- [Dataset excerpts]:
•••

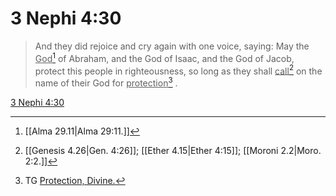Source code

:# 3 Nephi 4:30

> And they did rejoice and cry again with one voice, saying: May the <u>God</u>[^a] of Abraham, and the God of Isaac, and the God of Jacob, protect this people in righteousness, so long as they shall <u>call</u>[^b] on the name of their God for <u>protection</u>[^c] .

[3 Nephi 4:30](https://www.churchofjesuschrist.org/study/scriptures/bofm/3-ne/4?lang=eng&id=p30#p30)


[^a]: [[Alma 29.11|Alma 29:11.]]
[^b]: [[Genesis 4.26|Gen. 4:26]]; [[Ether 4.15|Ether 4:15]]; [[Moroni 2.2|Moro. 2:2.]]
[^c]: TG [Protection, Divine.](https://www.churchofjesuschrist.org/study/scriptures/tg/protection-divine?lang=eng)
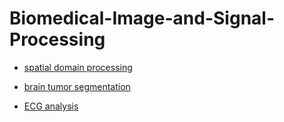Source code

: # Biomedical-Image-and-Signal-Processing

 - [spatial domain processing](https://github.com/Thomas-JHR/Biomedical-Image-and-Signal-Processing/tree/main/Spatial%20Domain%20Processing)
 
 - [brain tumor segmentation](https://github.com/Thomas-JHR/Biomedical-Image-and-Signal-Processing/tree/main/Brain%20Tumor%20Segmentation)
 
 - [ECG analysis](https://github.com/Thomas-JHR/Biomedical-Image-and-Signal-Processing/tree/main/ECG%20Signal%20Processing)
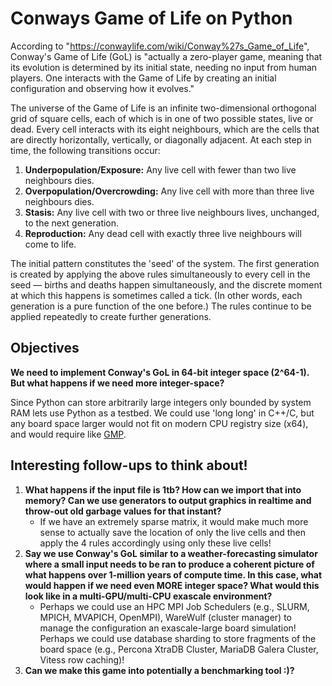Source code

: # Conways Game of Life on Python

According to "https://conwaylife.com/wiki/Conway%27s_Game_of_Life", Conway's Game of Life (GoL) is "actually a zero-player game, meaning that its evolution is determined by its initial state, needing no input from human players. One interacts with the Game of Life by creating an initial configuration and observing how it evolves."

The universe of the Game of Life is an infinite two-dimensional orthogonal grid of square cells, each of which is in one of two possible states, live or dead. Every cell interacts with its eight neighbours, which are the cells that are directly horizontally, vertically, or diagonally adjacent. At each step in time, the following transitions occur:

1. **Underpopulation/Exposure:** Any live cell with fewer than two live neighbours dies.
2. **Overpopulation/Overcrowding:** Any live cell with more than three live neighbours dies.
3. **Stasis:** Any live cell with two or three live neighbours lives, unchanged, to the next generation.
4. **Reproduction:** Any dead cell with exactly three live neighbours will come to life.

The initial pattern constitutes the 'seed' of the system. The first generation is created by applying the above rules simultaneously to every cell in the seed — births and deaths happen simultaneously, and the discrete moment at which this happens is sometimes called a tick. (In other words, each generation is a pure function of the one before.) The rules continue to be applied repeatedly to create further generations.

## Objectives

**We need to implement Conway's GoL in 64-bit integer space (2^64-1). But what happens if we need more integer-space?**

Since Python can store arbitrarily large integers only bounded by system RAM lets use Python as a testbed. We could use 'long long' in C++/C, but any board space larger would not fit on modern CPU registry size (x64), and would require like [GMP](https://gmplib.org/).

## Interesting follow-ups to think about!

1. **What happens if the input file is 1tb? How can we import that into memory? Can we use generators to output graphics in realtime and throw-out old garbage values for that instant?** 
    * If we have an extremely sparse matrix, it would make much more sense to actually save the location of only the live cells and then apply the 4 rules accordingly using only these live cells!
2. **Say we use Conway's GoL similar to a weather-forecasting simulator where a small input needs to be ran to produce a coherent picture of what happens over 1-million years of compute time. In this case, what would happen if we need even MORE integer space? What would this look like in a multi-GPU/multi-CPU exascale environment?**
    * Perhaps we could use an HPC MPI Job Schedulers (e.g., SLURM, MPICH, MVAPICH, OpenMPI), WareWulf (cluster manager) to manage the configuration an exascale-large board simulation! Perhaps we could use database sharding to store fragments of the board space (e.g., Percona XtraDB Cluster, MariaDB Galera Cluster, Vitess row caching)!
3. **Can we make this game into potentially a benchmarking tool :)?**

•••

- [INSTRUCTIONS FOR THE TASK]:
Check each line above for the string "make" and return those that contain it.

- [WRITTEN REPLY]:
    * If we have an extremely sparse matrix, it would make much more sense to actually save the location of only the live cells and then apply the 4 rules accordingly using only these live cells!
3. **Can we make this game into potentially a benchmarking tool :)?**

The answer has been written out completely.